*Rendered images with source text*.
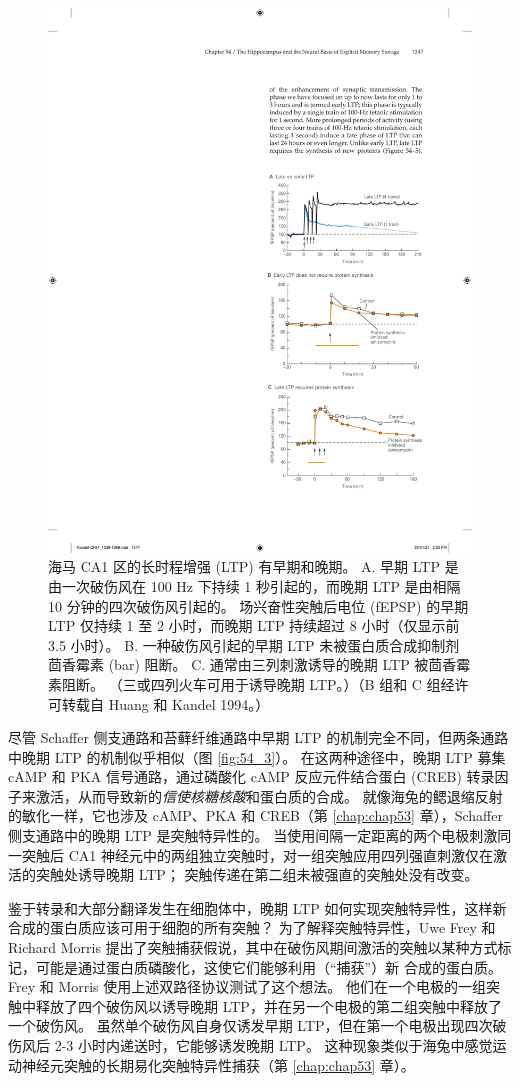 \begin{figure}[htbp]
	\centering
	\includegraphics[width=0.5\linewidth]{chap54/fig_54_5}
	\caption{海马 CA1 区的长时程增强 (LTP) 有早期和晚期。 A. 早期 LTP 是由一次破伤风在 100 Hz 下持续 1 秒引起的，而晚期 LTP 是由相隔 10 分钟的四次破伤风引起的。 场兴奋性突触后电位 (fEPSP) 的早期 LTP 仅持续 1 至 2 小时，而晚期 LTP 持续超过 8 小时（仅显示前 3.5 小时）。 B. 一种破伤风引起的早期 LTP 未被蛋白质合成抑制剂茴香霉素 (bar) 阻断。 C. 通常由三列刺激诱导的晚期 LTP 被茴香霉素阻断。 （三或四列火车可用于诱导晚期 LTP。）（B 组和 C 组经许可转载自 Huang 和 Kandel 1994。）}
	\label{fig:54_5}
\end{figure}


尽管 Schaffer 侧支通路和苔藓纤维通路中早期 LTP 的机制完全不同，但两条通路中晚期 LTP 的机制似乎相似（图 \ref{fig:54_3}）。
在这两种途径中，晚期 LTP 募集 cAMP 和 PKA 信号通路，通过磷酸化 cAMP 反应元件结合蛋白 (CREB) 转录因子来激活，从而导致新的\textit{信使核糖核酸}和蛋白质的合成。
就像海兔的鳃退缩反射的敏化一样，它也涉及 cAMP、PKA 和 CREB（第 \ref{chap:chap53} 章），Schaffer 侧支通路中的晚期 LTP 是突触特异性的。 当使用间隔一定距离的两个电极刺激同一突触后 CA1 神经元中的两组独立突触时，对一组突触应用四列强直刺激仅在激活的突触处诱导晚期 LTP；
突触传递在第二组未被强直的突触处没有改变。


鉴于转录和大部分翻译发生在细胞体中，晚期 LTP 如何实现突触特异性，这样新合成的蛋白质应该可用于细胞的所有突触？
为了解释突触特异性，Uwe Frey 和 Richard Morris 提出了突触捕获假说，其中在破伤风期间激活的突触以某种方式标记，可能是通过蛋白质磷酸化，这使它们能够利用（“捕获”）新 合成的蛋白质。
Frey 和 Morris 使用上述双路径协议测试了这个想法。
他们在一个电极的一组突触中释放了四个破伤风以诱导晚期 LTP，并在另一个电极的第二组突触中释放了一个破伤风。 虽然单个破伤风自身仅诱发早期 LTP，但在第一个电极出现四次破伤风后 2-3 小时内递送时，它能够诱发晚期 LTP。
这种现象类似于海兔中感觉运动神经元突触的长期易化突触特异性捕获（第 \ref{chap:chap53} 章）。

*Instructions for the task*.
Reproduce each line of the records in which the string "Schaffer" appears.

*Solution to this exercise*.
尽管 Schaffer 侧支通路和苔藓纤维通路中早期 LTP 的机制完全不同，但两条通路中晚期 LTP 的机制似乎相似（图 \ref{fig:54_3}）。
就像海兔的鳃退缩反射的敏化一样，它也涉及 cAMP、PKA 和 CREB（第 \ref{chap:chap53} 章），Schaffer 侧支通路中的晚期 LTP 是突触特异性的。 当使用间隔一定距离的两个电极刺激同一突触后 CA1 神经元中的两组独立突触时，对一组突触应用四列强直刺激仅在激活的突触处诱导晚期 LTP；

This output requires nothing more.